Return the lines below exactly as they appear, please, starting with the first and ending with the one that contains "#### ESP32-C3-DevKitM-1 與 Sesame5 開關控制範例".
BEGIN DATA
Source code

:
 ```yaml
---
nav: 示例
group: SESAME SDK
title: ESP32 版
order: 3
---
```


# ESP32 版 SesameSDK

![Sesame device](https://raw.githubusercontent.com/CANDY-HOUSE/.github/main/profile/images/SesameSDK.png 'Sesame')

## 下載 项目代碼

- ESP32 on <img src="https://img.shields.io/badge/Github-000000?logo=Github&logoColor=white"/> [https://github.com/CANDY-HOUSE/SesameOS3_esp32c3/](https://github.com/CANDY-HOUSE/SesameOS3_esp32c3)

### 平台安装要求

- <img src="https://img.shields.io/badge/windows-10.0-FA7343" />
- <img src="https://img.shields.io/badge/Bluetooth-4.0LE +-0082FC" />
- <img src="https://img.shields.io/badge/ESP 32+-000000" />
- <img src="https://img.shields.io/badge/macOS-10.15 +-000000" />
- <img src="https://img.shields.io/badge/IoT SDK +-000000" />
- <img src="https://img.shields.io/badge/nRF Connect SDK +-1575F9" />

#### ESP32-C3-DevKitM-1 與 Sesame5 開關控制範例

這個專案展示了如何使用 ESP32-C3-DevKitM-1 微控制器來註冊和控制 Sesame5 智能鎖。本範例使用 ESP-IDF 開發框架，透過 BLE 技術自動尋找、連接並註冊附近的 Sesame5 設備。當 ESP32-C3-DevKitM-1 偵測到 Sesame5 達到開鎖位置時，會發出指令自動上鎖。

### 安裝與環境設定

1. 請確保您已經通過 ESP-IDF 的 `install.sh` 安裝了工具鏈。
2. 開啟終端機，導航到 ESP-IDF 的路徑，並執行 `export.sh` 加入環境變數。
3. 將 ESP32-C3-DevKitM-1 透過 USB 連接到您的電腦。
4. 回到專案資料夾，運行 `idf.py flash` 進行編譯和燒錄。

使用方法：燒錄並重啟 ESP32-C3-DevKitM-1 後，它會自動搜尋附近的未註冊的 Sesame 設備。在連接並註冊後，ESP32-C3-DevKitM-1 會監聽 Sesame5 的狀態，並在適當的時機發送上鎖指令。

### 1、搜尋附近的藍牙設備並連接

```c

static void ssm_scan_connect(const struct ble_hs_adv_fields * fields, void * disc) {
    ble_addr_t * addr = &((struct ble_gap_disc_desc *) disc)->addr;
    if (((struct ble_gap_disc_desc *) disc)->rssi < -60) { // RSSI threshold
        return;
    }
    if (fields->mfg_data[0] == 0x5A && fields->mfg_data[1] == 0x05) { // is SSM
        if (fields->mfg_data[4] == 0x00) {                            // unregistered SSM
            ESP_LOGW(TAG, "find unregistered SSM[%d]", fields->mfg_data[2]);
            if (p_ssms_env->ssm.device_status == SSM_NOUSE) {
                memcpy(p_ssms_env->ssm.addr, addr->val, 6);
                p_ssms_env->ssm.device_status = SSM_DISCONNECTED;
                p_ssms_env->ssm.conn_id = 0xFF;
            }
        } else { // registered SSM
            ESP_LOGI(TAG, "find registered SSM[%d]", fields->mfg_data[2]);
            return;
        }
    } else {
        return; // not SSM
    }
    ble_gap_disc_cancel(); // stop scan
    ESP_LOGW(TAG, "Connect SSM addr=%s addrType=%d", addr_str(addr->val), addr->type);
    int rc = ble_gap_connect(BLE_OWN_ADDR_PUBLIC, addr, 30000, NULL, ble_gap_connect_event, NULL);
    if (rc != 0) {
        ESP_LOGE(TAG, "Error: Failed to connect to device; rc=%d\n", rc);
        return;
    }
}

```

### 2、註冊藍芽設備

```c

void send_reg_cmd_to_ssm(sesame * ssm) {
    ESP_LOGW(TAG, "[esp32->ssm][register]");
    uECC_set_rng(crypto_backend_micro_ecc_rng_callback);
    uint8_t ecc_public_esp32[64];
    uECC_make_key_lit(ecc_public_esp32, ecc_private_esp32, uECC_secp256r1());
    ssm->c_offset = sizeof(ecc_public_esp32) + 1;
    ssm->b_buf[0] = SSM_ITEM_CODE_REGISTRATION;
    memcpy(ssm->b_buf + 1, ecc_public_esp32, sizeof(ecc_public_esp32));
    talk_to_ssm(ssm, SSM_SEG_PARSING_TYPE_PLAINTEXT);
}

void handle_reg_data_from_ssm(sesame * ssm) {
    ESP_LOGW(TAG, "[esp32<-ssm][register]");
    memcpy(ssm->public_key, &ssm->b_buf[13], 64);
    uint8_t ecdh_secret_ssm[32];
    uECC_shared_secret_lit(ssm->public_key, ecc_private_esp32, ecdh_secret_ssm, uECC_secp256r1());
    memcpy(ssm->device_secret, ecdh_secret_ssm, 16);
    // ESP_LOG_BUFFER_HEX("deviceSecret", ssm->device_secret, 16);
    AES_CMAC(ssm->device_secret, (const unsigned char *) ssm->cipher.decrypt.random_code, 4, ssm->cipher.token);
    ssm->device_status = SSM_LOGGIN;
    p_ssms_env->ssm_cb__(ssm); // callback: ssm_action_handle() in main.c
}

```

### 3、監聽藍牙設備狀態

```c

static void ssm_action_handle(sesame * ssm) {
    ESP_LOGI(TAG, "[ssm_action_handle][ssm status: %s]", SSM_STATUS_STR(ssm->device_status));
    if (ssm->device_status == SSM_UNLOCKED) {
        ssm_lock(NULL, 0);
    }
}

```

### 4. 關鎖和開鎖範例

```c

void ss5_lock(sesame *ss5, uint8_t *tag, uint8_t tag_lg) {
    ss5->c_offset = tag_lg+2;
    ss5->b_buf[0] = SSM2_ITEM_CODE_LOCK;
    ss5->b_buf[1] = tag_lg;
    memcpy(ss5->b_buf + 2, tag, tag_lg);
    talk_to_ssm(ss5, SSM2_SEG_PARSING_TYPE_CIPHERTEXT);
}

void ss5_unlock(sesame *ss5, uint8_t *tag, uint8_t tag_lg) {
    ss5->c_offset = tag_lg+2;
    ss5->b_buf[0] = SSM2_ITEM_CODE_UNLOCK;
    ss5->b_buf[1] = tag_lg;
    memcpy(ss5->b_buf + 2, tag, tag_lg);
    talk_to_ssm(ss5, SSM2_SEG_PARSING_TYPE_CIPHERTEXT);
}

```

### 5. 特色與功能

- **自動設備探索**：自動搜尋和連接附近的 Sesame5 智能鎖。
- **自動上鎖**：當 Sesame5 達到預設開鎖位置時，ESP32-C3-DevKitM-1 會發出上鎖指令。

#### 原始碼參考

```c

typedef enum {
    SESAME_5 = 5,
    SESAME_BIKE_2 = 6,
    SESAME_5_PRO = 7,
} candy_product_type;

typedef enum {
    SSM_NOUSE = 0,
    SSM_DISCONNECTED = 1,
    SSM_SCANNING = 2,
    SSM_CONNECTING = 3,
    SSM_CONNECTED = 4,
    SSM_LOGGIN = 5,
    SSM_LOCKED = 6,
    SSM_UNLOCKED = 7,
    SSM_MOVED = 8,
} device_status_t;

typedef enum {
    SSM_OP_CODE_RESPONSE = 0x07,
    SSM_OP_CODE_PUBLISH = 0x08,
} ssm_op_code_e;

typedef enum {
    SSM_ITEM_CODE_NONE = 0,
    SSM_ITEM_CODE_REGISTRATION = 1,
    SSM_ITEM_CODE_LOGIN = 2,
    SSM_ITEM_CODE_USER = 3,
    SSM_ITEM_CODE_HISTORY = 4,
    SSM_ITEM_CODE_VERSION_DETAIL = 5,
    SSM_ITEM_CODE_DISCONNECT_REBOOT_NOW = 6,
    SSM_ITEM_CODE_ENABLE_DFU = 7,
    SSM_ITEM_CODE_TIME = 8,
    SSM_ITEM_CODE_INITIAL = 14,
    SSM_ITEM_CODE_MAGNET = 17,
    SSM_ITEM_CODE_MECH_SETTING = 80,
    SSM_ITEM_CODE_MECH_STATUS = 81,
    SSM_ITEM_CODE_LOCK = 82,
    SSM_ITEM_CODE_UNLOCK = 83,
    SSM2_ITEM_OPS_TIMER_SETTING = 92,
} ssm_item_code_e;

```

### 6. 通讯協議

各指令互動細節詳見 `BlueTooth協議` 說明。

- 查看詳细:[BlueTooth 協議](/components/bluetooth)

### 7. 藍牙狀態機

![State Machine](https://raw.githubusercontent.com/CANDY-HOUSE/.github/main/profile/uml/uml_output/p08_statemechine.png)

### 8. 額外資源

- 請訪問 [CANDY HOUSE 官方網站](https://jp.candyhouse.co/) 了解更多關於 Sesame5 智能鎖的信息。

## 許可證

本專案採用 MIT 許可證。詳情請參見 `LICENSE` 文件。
END DATA
### WRITTEN REPLY:
Source code

:
 ```yaml
---
nav: 示例
group: SESAME SDK
title: ESP32 版
order: 3
---
```


# ESP32 版 SesameSDK

![Sesame device](https://raw.githubusercontent.com/CANDY-HOUSE/.github/main/profile/images/SesameSDK.png 'Sesame')

## 下載 项目代碼

- ESP32 on <img src="https://img.shields.io/badge/Github-000000?logo=Github&logoColor=white"/> [https://github.com/CANDY-HOUSE/SesameOS3_esp32c3/](https://github.com/CANDY-HOUSE/SesameOS3_esp32c3)

### 平台安装要求

- <img src="https://img.shields.io/badge/windows-10.0-FA7343" />
- <img src="https://img.shields.io/badge/Bluetooth-4.0LE +-0082FC" />
- <img src="https://img.shields.io/badge/ESP 32+-000000" />
- <img src="https://img.shields.io/badge/macOS-10.15 +-000000" />
- <img src="https://img.shields.io/badge/IoT SDK +-000000" />
- <img src="https://img.shields.io/badge/nRF Connect SDK +-1575F9" />

#### ESP32-C3-DevKitM-1 與 Sesame5 開關控制範例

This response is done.